Because the foregoing programming operation (and similarly an erase operation) for the 3-transistor (TR) memory cell unit of the XIP flash memory is accomplished using F-N tunneling, the operation(s) may be performed at relatively high-speeds. Unfortunately, the XIP flash memory array implemented according to this memory cell unit design occupies a relatively large area, due to the plurality of selection lines required to program one memory cell unit.

SUMMARY OF THE INVENTION

In one embodiment, the invention provides a memory cell unit in a flash memory, comprising; a memory cell transistor having a gate coupled to a word line and a drain coupled directly to a bit line without intervening selection transistor, and a selection transistor having a gate coupled to a selection signal line, the selection transistor connecting a source of the memory cell transistor to a common source line.
In another embodiment, the invention provides a flash memory device, comprising; a memory cell array including a plurality of memory cell units coupled to a plurality of bit lines, a switch circuit selecting between the plurality of bit lines and supplying a selected bit line with a set-up voltage, a write circuit supplying the selected bit line with a programming voltage corresponding to programming data, and a control circuit controlling the switch circuit to pre-charge the plurality of bit lines to the set-up voltage during a bit line set-up phase of a programming operation, and to cut off the set-up voltage to the selected bit line during a program execution phase of the programming operation.
In another embodiment, the invention provides a method of programming a flash memory device, the flash memory device comprising a plurality of memory cell units, each memory cell unit comprising a memory cell transistor having a gate coupled to a word line and a drain coupled directly to a bit line without intervening selection transistor, and a selection transistor having a gate coupled to a selection signal line, the selection transistor connecting a source of the memory cell transistor to a common source line; the method comprising; charging bit lines coupled to the plurality of memory cell units to a set-up voltage, but inhibiting development of the set-up voltage on a bit line associated with a selected memory cell unit, and thereafter biasing the bit line associated with the selected memory cell unit to either ground or a floating state in accordance with programming data.
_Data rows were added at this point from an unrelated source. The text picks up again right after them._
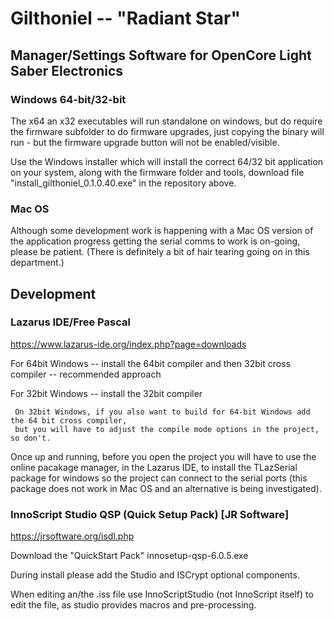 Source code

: # Gilthoniel -- "Radiant Star"

## Manager/Settings Software for OpenCore Light Saber Electronics

### Windows 64-bit/32-bit
The x64 an x32 executables will run standalone on windows, but do require the firmware subfolder
to do firmware upgrades, just copying the binary will run - but the firmware upgrade button
will not be enabled/visible.

Use the Windows installer which will install the correct 64/32 bit application on your system, along
with the firmware folder and tools, download file "install_gilthoniel_0.1.0.40.exe" in the repository above.

### Mac OS
Although some development work is happening with a Mac OS version of the application 
progress getting the serial comms to work is on-going, please be patient. (There is definitely 
a bit of hair tearing going on in this department.)

## Development

### Lazarus IDE/Free Pascal
  https://www.lazarus-ide.org/index.php?page=downloads
  
  For 64bit Windows
  -- install the 64bit compiler and then 32bit cross compiler -- recommended approach
  
  For 32bit Windows
  -- install the 32bit compiler
  
     On 32bit Windows, if you also want to build for 64-bit Windows add the 64 bit cross compiler,
     but you will have to adjust the compile mode options in the project, so don't.

Once up and running, before you open the project you will have to use the online pacakage manager, 
in the Lazarus IDE, to install the TLazSerial package for windows so the project can connect to the 
serial ports (this package does not work in Mac OS and an alternative is being investigated).

### InnoScript Studio QSP (Quick Setup Pack) [JR Software]
  https://jrsoftware.org/isdl.php
  
  Download the "QuickStart Pack" innosetup-qsp-6.0.5.exe
  
  During install please add the Studio and ISCrypt optional components.
  
  When editing an/the .iss file use InnoScriptStudio (not InnoScript itself) to edit
  the file, as studio provides macros and pre-processing.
BRIEF DESCRIPTION OF THE DRAWINGS

Embodiments of the invention will be described with reference to the accompanying drawings, wherein like reference numerals refer to like or similar elements. In the drawings:

FIG. 1 is a circuit diagram of a cell structure for a conventional XIP flash memory;

FIG. 2 is a circuit diagram illustrating a cell structure for an XIP flash memory according to an embodiment of the invention;

FIG. 3 is a block diagram further illustrating a functional structure for an XIP flash memory device according to an embodiment of the invention;

FIG. 4 is a circuit diagram further illustrating the switch circuit of FIG. 3;

FIG. 5 is a timing diagram further illustrating a programming operation for an XIP flash memory according to an embodiment of the invention; and

FIG. 6 is a table listing exemplary bias conditions for respective operations associated with an XIP flash memory device according to an embodiment of the invention.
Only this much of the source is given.